- Born: April 1946 (age 80) Bedfordshire, England
- Occupations: Psychotherapist; broadcaster; author;
- Partner: Anne Hooper
- Children: 1

= Phillip Hodson =

British psychotherapist, broadcaster and writer (born 1946)

Phillip Hodson (born April 1946) is a British psychotherapist, broadcaster and author who popularised ‘phone-in’ therapy in his role as Britain's first 'agony uncle'. His afternoon and evening counselling programmes ran on LBC Radio in London for nearly 20 years. Thereafter he worked on Talk Radio UK and with Jimmy Young on BBC Radio 2.

== Early life ==
Hodson was born in April 1946 in Bedfordshire.

== Career ==

===Television===
He was a regular children's counsellor on BBC1 for six years with Saturday Superstore and Going Live! presented by Sarah Greene and Phillip Schofield, where he was noted for addressing serious juvenile concerns not normally treated on children's television. Hodson also worked on BBC1 Daytime with Dr Miriam Stoppard for three years dealing with problem phone calls besides interviewing and ‘analysing’ celebrities. He also filled the agony slots in the first years of both TV-am and GMTV.

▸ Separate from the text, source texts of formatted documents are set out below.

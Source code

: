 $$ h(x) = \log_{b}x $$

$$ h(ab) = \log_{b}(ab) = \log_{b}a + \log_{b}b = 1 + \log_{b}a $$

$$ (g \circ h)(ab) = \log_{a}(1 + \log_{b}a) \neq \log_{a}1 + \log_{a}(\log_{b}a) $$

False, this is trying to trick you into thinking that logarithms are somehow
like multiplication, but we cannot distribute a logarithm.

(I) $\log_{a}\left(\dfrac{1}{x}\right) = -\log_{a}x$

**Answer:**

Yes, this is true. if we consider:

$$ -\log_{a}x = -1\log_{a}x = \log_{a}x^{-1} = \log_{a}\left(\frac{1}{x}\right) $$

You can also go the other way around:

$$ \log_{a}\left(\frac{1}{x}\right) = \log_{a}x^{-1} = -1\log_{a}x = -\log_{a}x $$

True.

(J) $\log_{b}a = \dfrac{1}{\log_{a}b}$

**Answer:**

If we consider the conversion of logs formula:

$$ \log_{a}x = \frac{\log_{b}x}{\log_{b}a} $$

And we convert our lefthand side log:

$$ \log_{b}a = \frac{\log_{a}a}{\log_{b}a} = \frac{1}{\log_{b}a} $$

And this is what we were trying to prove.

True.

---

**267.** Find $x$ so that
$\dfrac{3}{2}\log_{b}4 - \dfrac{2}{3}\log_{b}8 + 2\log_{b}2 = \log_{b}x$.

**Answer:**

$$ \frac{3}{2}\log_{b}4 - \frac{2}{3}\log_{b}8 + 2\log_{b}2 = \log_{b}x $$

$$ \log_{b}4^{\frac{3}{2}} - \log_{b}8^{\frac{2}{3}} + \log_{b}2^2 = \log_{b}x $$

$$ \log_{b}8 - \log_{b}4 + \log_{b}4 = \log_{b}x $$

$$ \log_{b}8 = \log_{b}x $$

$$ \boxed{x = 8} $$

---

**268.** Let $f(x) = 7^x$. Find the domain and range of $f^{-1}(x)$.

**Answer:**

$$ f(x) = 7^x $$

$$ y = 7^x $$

Hodson co-presented TV South's afternoon Problem Page for five years and was subsequently given his own interview chat show Hodson Confidential. This ran for three series, and was networked several times. He has also made several documentaries including films for Newsnight on subjects such as scandal-prone politicians.
===Journalism===
Hodson has contributed to The Times and written extensively for the popular press including agony pages for Reveille, The Daily Star, Today and the News of the World. His column has also appeared in publications such as Woman's World, Cosmopolitan, Family Circle, Fast Forward, TV Quick, Woman and Home and Woman's Journal. Hodson won a 'columnist of the year' in 1984. He has been an outspoken critic of the 'stiff upper lip' attitude of male conservatism – clashing, amongst others, with the sociologist Frank Furedi.
===Books, academic and psychotherapy work===
Hodson has written 13 books mainly on sex and relationships but also covering the operas of Wagner. His most important is probably Men: An Investigation into the Emotional Male, which accompanied a BBC TV series in one of the first male engagements with the challenges of feminism. He has also taught psychology at the graduate level and made training films for Video Arts Ltd about using counselling techniques in the workplace, and he has also won several industry awards. In addition to his psychotherapy practice, Hodson was Chief Spokesperson for the British Association for Counselling and Psychotherapy (from 2005-2013) and subsequently for the United Kingdom Council for Psychotherapy.

Phillip Hodson has been ‘happily unmarried’ to author and psychotherapist Anne Hooper for over 40 years, with whom he has a son and two stepsons. All of the family have worked in the media.